Dr Reddan observed that the defendant’s longitudinal history suggested a complex psychopathology which did not fit easily into a neat nosological category. She considered that it was likely that the defendant suffered from psychotic episodes but that it was unclear whether these occurred as a result of schizophrenia. She inclined to the view that his longitudinal history and presentation suggested personality disorder with borderline and antisocial traits. While she noted that the defendant now reports experiencing auditory hallucinations at the time of the alleged offences, and that he believed that after the Pope’s death the world would end, and that there would be a second coming of Christ, he was vague about how they related to his attempt to kill his mother. She considered there was little convincing evidence that psychotic phenomena underlay or drove his decision to kill his mother.
It was also her opinion that even if the defendant was suffering from a mental illness, the defendant was not at the relevant time deprived of any of the capacities; he intended to kill his mother or at least commit grievous bodily harm, he knew that it was both legally and morally wrong, but felt entitled to engage in the behaviour because of what he perceived to be the ruination of his life by his mother, and was sufficiently in control of his actions that when he saw his mother he did not immediately attack her, but waited for an opportune moment to act.
Conclusions
As can be seen, Drs van de Hoef and Reddan were unable to support Dr Colls’ diagnosis of schizophrenia or of deprivation of any of the relevant capacities. Dr Colls ultimately based his conclusion that the defendant was of unsound mind at the relevant time upon his view that the defendant was acting on a delusion as to the end of the world. However, he conceded that the defendant had provided little detail of that delusion, and, as the other reporting psychiatrists additionally observed, the delusion did not feature in the police interview (other than obliquely in respect of a reference to the Pope’s funeral). Furthermore, while Dr Colls considered upon his examination of the defendant that he continued to display symptoms indicative of schizophrenia and considered that his examination was closer in time to the alleged offences than the examinations by the other reporting psychiatrists, the examinations closest in time were those conducted by Drs Siddle and Shuer. Their examinations, while not as lengthy perhaps as Dr Colls’, were nevertheless extensive and revealed no psychotic symptoms. Against the view of an operative mental illness accounting for the defendant’s conduct are the extensive statements by the defendant explaining his actions in terms of revenge for longstanding grievances against his mother, involving premeditation and planning.

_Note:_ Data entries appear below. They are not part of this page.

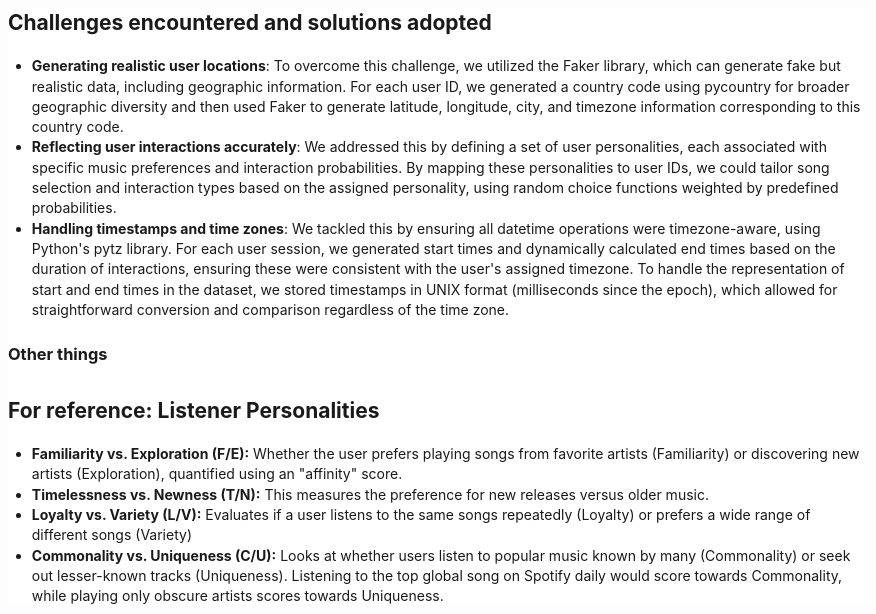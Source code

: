 ## Challenges encountered and solutions adopted
- **Generating realistic user locations**: To overcome this challenge, we utilized the Faker library, which can generate fake but realistic data, including geographic information. For each user ID, we generated a country code using pycountry for broader geographic diversity and then used Faker to generate latitude, longitude, city, and timezone information corresponding to this country code. 
- **Reflecting user interactions accurately**:  We addressed this by defining a set of user personalities, each associated with specific music preferences and interaction probabilities. By mapping these personalities to user IDs, we could tailor song selection and interaction types based on the assigned personality, using random choice functions weighted by predefined probabilities. 
- **Handling timestamps and time zones**: We tackled this by ensuring all datetime operations were timezone-aware, using Python's pytz library. For each user session, we generated start times and dynamically calculated end times based on the duration of interactions, ensuring these were consistent with the user's assigned timezone. To handle the representation of start and end times in the dataset, we stored timestamps in UNIX format (milliseconds since the epoch), which allowed for straightforward conversion and comparison regardless of the time zone. 


### **Other things**

## **For reference: Listener Personalities**
- **Familiarity vs. Exploration (F/E):** Whether the user prefers playing songs from favorite artists (Familiarity) or discovering new artists (Exploration), quantified using an "affinity" score.
- **Timelessness vs. Newness (T/N):** This measures the preference for new releases versus older music.
- **Loyalty vs. Variety (L/V):** Evaluates if a user listens to the same songs repeatedly (Loyalty) or prefers a wide range of different songs (Variety)
- **Commonality vs. Uniqueness (C/U):** Looks at whether users listen to popular music known by many (Commonality) or seek out lesser-known tracks (Uniqueness). Listening to the top global song on Spotify daily would score towards Commonality, while playing only obscure artists scores towards Uniqueness.
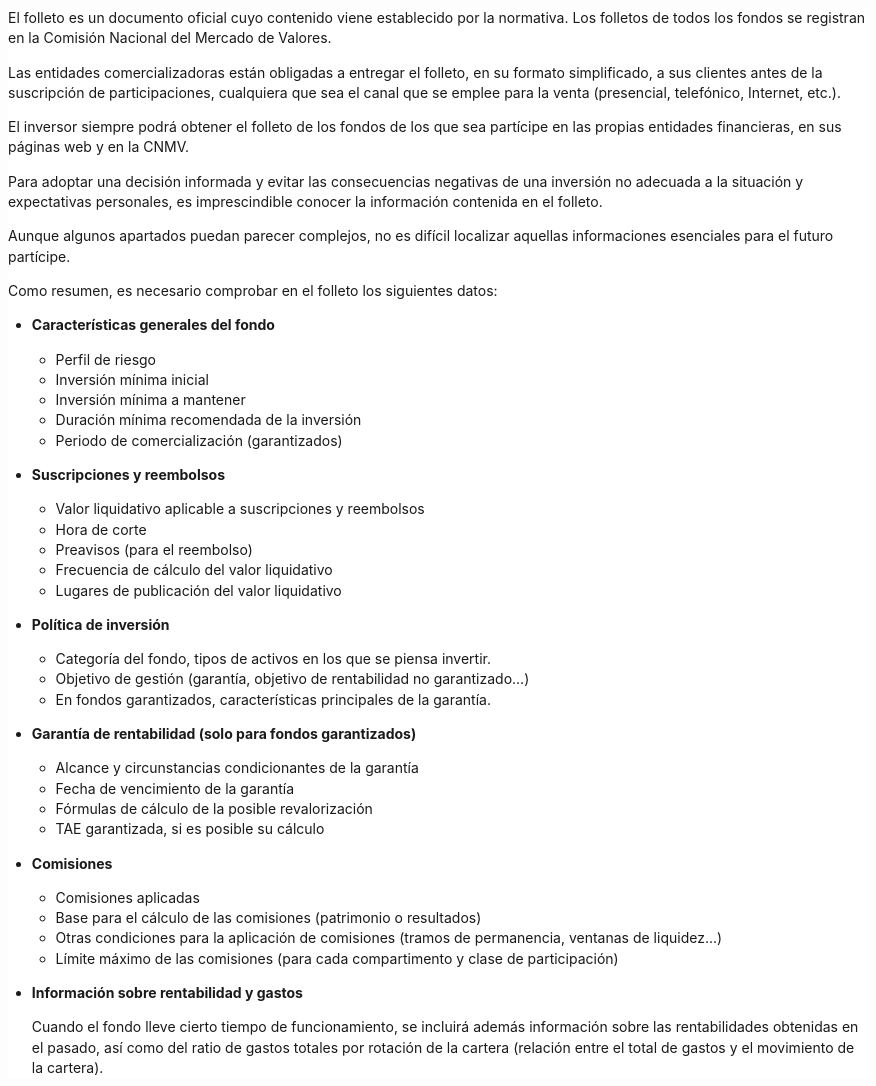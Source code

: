 El folleto es un documento oficial cuyo contenido viene establecido por la normativa. Los folletos de todos los fondos se registran en la Comisión Nacional del Mercado de Valores.

Las entidades comercializadoras están obligadas a entregar el folleto, en su formato simplificado, a sus clientes antes de la suscripción de participaciones, cualquiera que sea el canal que se emplee para la venta (presencial, telefónico, Internet, etc.).

El inversor siempre podrá obtener el folleto de los fondos de los que sea partícipe en las propias entidades financieras, en sus páginas web y en la CNMV.

Para adoptar una decisión informada y evitar las consecuencias negativas de una inversión no adecuada a la situación y expectativas personales, es imprescindible conocer la información contenida en el folleto.

Aunque algunos apartados puedan parecer complejos, no es difícil localizar aquellas informaciones esenciales para el futuro partícipe.

Como resumen, es necesario comprobar en el folleto los siguientes datos:

- **Características generales del fondo**

    - Perfil de riesgo
    - Inversión mínima inicial
    - Inversión mínima a mantener
    - Duración mínima recomendada de la inversión
    - Periodo de comercialización (garantizados)

- **Suscripciones y reembolsos**

    - Valor liquidativo aplicable a suscripciones y reembolsos
    - Hora de corte
    - Preavisos (para el reembolso)
    - Frecuencia de cálculo del valor liquidativo
    - Lugares de publicación del valor liquidativo

- **Política de inversión**

    - Categoría del fondo, tipos de activos en los que se piensa invertir.
    - Objetivo de gestión (garantía, objetivo de rentabilidad no garantizado...)
    - En fondos garantizados, características principales de la garantía.

- **Garantía de rentabilidad (solo para fondos garantizados)**

    - Alcance y circunstancias condicionantes de la garantía
    - Fecha de vencimiento de la garantía
    - Fórmulas de cálculo de la posible revalorización
    - TAE garantizada, si es posible su cálculo

- **Comisiones**

    - Comisiones aplicadas
    - Base para el cálculo de las comisiones (patrimonio o resultados)
    - Otras condiciones para la aplicación de comisiones (tramos de permanencia, ventanas de liquidez...)
    - Límite máximo de las comisiones (para cada compartimento y clase de participación)

- **Información sobre rentabilidad y gastos**

    Cuando el fondo lleve cierto tiempo de funcionamiento, se incluirá además información sobre las rentabilidades obtenidas en el pasado, así como del ratio de gastos totales por rotación de la cartera (relación entre el total de gastos y el movimiento de la cartera).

In the circumstances, I am unable to be persuaded to the requisite degree of satisfaction that the defendant was at the time of the alleged offences suffering from a mental illness, nor that there was a relevant deprivation of capacity resulting from such an illness. I observe that neither of the assisting psychiatrists was able to conclude on the material before the Court, that a finding of unsoundness of mind was supportable to the requisite standard.
I find that the defendant did not suffer from unsoundness of mind at the time of the alleged offences. I find that the defendant is fit for trial. Accordingly, I order that the proceedings continue according to law.